(ursule) nos fragiles débuts

Première visite d’Ursule chez mes   parents : ma mère voit la boule de poils, s’accroupit avec un sourire jusqu’aux oreilles en gagattant des « Alors, mon petit Ursule ! Bonjour, Ursule… ». Le chien, excité par tant d’amour (bah…excité comme d’habitude) fracasse un vase chinois avec sa queue joyeuse.

Un silence de mort s’abat dans ma tête…

Ma mère : « Eh ben ça commence bien ! Ah bravo ! Heureusement, c’est un faux ! »

Ouf…Ou fou… ce chien est un petit fou qui, sans les couleurs de l’Arlequin, ravira toute ma famille de ses bouffonneries.

Il m’est venu d’un pays libre, il sera libre ! Je vis dans les champs, je ne vois pas où est le problème. Quand je rentre, je le lâche. Mais je l’enferme dans la maison quand je pars travailler. Résultat : trois paires de chaussures, une demi-douzaine de coussins, un pull, une veste, la télécommande et le téléphone portable.

Bien, bien, bien…
Bon alors d’accord, je le laisse dans le jardin. Ce qui donnera les plates-bandes un peu défigurées et le grillage mis à mal tandis qu’il s’évertue (et parvient) à passer dessous.

Okay ! Après tout ce chien m’a choisie, il pourrait repartir quand il veut …  je passe à l’étape suivante : je laisse la porte-fenêtre ouverte (fermée, mais non « cliquée ») et le portail entr’ouvert, je lui dis fermement de ne pas bouger, je fonce à la voiture déjà en marche et démarre en trombe, suis déjà à 60 km/h au bout de 100 ou 150 mètres quand je le vois débouler à fond de train dans mon rétroviseur. Il abandonne vite la course, mais quand même, c’est flippant et stressant, ces débuts de journées de travail.
Et puis, du coup, pour lui, ce sont de folles promenades dans la nature chaque jour, dont il me ramènera une énorme dépouille détrempée de ragondin, amoureusement déposée SUR le canapé, un lézard vert de 25 cm blessé, plusieurs petits lapins morts, des sachets de souricide, quelques blessures sur son propre poitrail blanc (il adooore les ragondins, cet idiot !) et quelques odeurs insoutenables.

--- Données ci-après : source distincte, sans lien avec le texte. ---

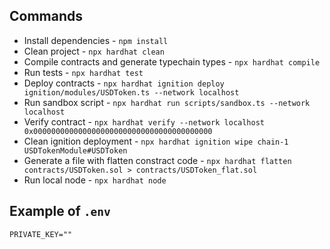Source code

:## Commands

- Install dependencies - `npm install`
- Clean project - `npx hardhat clean`
- Compile contracts and generate typechain types - `npx hardhat compile`
- Run tests - `npx hardhat test`
- Deploy contracts - `npx hardhat ignition deploy ignition/modules/USDToken.ts --network localhost`
- Run sandbox script - `npx hardhat run scripts/sandbox.ts --network localhost`
- Verify contract - `npx hardhat verify --network localhost 0x0000000000000000000000000000000000000000`
- Clean ignition deployment - `npx hardhat ignition wipe chain-1 USDTokenModule#USDToken`
- Generate a file with flatten constract code - `npx hardhat flatten contracts/USDToken.sol > contracts/USDToken_flat.sol`
- Run local node - `npx hardhat node`

## Example of `.env`

```
PRIVATE_KEY=""
```
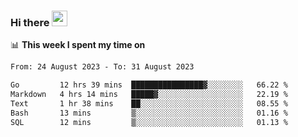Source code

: ### Hi there <a href="https://www.gautamkrishnar.com/"><img src="https://media.giphy.com/media/hvRJCLFzcasrR4ia7z/giphy.gif" width="25px"></a>

📊 **This week I spent my time on**

<!--START_SECTION:waka-->

```txt
From: 24 August 2023 - To: 31 August 2023

Go         12 hrs 39 mins  ████████████████▓░░░░░░░░   66.22 %
Markdown   4 hrs 14 mins   █████▓░░░░░░░░░░░░░░░░░░░   22.19 %
Text       1 hr 38 mins    ██░░░░░░░░░░░░░░░░░░░░░░░   08.55 %
Bash       13 mins         ▒░░░░░░░░░░░░░░░░░░░░░░░░   01.16 %
SQL        12 mins         ▒░░░░░░░░░░░░░░░░░░░░░░░░   01.13 %
```

<!--END_SECTION:waka-->
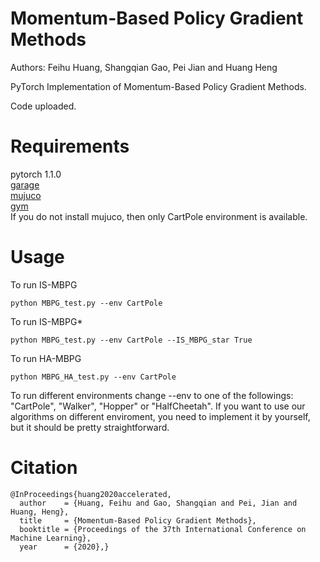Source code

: # Momentum-Based Policy Gradient Methods
Authors: Feihu Huang, Shangqian Gao, Pei Jian and Huang Heng

PyTorch Implementation of Momentum-Based Policy Gradient Methods.

Code uploaded.
# Requirements
pytorch 1.1.0  
[garage](https://github.com/rlworkgroup/garage)  
[mujuco](http://www.mujoco.org/)  
[gym](https://github.com/openai/gym)  
If you do not install mujuco, then only CartPole environment is available.
# Usage
To run IS-MBPG
```
python MBPG_test.py --env CartPole
```
To run IS-MBPG*
```
python MBPG_test.py --env CartPole --IS_MBPG_star True
```
To run HA-MBPG
```
python MBPG_HA_test.py --env CartPole
```
To run different environments change --env to one of the followings: "CartPole", "Walker", "Hopper" or "HalfCheetah". If you want to use our algorithms on different enviroment, you need to implement it by yourself, but it should be pretty straightforward.
# Citation
```
@InProceedings{huang2020accelerated,
  author    = {Huang, Feihu and Gao, Shangqian and Pei, Jian and Huang, Heng},
  title     = {Momentum-Based Policy Gradient Methods},
  booktitle = {Proceedings of the 37th International Conference on Machine Learning},
  year      = {2020},}
```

J’ai donc assez rapidement « découvert » que ce chien est … légèrement incontrôlable. Mon entourage bienveillant me susurre à l’oreille des mots tels que « castration », « collier à décharges électriques», « grosse chaîne métallique » et autres douceurs d’un autre temps davantage destinées aux pitbulls modernes. Ca va pas la tête, non ?!
A suivre…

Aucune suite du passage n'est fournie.